-- PROMPT --
Pull out every line in the data that has the string "configuration" in it.

__________________________________________________

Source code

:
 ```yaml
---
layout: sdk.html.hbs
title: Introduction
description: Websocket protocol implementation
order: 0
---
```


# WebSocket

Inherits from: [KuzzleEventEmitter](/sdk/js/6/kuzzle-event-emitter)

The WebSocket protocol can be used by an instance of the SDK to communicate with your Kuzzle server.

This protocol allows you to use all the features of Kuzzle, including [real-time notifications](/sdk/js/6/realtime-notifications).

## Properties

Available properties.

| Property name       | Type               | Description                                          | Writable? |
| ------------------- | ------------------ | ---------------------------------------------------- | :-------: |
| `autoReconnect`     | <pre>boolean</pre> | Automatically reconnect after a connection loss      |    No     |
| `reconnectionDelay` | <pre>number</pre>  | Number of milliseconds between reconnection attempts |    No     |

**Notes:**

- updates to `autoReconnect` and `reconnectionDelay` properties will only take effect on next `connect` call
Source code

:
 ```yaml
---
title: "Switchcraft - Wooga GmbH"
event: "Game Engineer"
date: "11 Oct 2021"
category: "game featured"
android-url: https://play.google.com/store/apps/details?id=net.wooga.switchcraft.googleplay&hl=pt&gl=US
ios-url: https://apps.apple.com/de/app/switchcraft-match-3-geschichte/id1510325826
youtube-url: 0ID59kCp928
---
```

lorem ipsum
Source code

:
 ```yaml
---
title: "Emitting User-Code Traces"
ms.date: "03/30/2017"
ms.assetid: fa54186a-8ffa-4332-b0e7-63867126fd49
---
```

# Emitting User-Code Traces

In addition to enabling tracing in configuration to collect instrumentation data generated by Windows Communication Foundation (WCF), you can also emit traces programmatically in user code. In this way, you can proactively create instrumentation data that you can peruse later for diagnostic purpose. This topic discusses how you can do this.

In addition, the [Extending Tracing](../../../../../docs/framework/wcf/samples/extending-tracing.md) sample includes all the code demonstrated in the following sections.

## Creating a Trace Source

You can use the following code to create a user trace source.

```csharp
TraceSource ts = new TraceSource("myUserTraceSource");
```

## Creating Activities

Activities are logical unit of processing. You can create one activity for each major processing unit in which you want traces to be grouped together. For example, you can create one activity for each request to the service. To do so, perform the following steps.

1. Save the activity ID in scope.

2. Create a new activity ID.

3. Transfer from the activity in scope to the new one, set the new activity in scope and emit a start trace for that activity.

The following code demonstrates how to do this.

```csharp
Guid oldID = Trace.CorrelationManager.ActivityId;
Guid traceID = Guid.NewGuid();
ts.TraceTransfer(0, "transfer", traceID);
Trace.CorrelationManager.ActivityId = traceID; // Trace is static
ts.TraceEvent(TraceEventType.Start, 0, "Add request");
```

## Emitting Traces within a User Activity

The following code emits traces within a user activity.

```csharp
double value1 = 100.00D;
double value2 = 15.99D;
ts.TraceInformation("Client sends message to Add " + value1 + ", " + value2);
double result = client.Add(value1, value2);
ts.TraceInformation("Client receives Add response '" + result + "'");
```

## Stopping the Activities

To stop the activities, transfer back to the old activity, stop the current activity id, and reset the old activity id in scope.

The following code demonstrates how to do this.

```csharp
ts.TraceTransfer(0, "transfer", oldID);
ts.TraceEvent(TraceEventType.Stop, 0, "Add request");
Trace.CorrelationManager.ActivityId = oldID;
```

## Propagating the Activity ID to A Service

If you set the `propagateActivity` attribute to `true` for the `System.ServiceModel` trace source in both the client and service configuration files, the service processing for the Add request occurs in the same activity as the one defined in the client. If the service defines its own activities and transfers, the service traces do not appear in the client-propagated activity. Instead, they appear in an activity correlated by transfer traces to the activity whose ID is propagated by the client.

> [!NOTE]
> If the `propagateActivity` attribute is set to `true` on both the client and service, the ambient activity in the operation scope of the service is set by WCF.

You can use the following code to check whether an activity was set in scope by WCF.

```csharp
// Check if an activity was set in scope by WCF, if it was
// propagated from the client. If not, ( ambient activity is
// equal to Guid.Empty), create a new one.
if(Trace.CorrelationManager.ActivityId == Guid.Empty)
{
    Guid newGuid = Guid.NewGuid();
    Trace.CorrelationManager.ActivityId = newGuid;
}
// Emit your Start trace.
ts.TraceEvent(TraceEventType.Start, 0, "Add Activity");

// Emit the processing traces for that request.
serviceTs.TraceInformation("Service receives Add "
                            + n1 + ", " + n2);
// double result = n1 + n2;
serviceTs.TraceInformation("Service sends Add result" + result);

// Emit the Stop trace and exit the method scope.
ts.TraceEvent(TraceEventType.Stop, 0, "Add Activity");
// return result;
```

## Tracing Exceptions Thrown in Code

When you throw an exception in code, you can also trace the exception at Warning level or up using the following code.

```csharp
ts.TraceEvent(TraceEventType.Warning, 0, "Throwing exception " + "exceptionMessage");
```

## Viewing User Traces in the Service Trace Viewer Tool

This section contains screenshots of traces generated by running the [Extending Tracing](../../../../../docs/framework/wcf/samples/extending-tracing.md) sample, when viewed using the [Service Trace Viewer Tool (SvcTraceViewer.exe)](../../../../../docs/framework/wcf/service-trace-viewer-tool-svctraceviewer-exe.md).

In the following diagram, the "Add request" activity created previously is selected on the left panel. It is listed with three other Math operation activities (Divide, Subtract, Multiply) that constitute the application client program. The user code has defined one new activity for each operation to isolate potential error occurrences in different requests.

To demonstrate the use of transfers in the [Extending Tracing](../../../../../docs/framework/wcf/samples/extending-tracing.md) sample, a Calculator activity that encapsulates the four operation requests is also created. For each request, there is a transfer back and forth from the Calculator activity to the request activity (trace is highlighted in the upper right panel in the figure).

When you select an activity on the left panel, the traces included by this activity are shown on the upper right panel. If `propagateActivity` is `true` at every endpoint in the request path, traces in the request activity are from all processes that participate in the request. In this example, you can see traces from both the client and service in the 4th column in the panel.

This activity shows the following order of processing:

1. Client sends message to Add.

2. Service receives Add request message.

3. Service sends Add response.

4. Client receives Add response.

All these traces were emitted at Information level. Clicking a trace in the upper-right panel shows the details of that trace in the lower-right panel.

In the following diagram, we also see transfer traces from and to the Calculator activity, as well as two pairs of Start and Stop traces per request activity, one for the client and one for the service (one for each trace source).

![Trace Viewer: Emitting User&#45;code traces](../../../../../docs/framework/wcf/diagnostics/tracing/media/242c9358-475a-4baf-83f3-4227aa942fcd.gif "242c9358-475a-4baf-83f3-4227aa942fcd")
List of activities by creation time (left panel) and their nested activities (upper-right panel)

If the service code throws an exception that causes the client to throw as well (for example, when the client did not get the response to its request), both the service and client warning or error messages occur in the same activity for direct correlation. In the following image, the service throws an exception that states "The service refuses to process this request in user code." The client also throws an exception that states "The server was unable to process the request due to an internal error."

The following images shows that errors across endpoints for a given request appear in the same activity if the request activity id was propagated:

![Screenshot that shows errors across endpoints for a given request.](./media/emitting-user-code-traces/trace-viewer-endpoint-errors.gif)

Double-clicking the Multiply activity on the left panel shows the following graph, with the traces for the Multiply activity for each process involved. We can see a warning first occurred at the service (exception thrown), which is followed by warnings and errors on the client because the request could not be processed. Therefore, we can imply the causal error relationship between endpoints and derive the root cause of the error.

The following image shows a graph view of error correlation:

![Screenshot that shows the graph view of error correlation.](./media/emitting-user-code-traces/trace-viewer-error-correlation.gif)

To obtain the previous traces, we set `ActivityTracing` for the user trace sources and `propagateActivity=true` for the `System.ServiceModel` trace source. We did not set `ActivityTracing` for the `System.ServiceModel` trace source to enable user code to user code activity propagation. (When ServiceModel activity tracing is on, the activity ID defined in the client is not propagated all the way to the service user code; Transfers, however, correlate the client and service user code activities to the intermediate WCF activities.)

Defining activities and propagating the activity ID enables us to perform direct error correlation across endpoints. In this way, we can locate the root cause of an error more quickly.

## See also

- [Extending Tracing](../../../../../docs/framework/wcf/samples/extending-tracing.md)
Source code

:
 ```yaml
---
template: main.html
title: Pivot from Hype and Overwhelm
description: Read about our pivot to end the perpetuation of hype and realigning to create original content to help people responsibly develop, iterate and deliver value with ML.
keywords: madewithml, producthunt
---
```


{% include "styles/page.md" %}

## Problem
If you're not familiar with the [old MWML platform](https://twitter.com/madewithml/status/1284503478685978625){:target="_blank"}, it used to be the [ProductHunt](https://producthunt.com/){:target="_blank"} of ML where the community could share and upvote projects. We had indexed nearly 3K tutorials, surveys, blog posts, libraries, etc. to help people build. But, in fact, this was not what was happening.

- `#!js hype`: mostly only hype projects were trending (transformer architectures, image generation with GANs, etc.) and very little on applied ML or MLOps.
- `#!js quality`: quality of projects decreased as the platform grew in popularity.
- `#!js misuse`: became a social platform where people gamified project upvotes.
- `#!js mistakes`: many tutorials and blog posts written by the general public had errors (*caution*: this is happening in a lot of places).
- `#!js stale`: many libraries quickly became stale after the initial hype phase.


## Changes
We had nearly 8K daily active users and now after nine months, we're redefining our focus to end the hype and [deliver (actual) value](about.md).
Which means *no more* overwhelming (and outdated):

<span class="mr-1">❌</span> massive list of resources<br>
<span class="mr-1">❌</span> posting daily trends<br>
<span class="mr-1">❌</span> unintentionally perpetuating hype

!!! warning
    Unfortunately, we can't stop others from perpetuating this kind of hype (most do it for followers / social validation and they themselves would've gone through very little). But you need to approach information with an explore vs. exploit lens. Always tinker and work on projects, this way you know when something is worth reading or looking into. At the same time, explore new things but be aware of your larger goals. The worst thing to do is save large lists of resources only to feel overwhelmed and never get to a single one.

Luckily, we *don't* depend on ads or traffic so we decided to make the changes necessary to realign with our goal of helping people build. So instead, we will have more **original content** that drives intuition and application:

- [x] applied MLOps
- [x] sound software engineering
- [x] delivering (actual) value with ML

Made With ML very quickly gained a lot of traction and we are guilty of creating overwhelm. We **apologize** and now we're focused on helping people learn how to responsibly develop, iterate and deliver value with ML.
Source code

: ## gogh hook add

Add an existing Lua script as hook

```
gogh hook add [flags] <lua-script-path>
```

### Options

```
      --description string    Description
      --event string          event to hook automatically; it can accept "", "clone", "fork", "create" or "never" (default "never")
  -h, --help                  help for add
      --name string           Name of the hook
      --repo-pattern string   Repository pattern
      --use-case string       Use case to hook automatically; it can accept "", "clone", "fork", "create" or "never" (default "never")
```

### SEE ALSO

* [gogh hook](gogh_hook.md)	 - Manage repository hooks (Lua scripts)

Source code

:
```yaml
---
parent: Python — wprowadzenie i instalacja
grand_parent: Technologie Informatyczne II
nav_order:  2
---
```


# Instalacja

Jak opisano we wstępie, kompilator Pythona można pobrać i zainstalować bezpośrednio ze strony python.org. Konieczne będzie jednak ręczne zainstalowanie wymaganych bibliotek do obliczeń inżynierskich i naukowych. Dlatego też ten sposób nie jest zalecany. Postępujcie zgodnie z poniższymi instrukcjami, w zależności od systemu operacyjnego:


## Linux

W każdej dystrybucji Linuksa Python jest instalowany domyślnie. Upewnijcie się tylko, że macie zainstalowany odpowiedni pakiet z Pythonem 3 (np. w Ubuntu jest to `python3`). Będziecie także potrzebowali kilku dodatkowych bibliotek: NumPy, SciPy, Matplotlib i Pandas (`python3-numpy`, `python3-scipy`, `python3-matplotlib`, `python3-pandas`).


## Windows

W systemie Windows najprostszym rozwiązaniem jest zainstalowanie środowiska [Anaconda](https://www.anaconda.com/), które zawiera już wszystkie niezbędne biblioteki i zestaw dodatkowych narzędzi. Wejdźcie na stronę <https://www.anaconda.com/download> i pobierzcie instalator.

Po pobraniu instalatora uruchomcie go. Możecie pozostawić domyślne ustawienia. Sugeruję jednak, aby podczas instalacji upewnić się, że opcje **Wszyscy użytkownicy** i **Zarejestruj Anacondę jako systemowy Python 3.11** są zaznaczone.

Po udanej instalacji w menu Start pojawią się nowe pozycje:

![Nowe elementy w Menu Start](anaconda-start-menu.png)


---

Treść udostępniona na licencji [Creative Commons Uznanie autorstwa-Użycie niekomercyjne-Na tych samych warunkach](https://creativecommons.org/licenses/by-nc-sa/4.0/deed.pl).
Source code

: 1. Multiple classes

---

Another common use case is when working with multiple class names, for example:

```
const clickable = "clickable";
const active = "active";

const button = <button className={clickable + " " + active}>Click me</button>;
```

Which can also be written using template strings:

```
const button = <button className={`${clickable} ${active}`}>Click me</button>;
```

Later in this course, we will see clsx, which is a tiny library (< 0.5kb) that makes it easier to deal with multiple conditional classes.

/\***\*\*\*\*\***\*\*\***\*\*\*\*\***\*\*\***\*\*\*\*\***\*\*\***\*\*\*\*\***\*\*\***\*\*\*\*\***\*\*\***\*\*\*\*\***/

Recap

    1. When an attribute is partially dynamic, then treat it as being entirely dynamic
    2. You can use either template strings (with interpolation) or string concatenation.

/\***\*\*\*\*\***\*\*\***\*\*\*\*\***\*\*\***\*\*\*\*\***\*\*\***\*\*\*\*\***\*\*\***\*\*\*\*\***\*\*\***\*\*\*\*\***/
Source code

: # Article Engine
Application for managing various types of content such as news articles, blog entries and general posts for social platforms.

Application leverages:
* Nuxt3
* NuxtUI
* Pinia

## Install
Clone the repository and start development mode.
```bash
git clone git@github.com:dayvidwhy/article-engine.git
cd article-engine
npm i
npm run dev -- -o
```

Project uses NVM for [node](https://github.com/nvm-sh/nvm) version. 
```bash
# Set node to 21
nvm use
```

__________________________________________________

-- ANSWER TO THE PROBLEM --
In addition to enabling tracing in configuration to collect instrumentation data generated by Windows Communication Foundation (WCF), you can also emit traces programmatically in user code. In this way, you can proactively create instrumentation data that you can peruse later for diagnostic purpose. This topic discusses how you can do this.
If you set the `propagateActivity` attribute to `true` for the `System.ServiceModel` trace source in both the client and service configuration files, the service processing for the Add request occurs in the same activity as the one defined in the client. If the service defines its own activities and transfers, the service traces do not appear in the client-propagated activity. Instead, they appear in an activity correlated by transfer traces to the activity whose ID is propagated by the client.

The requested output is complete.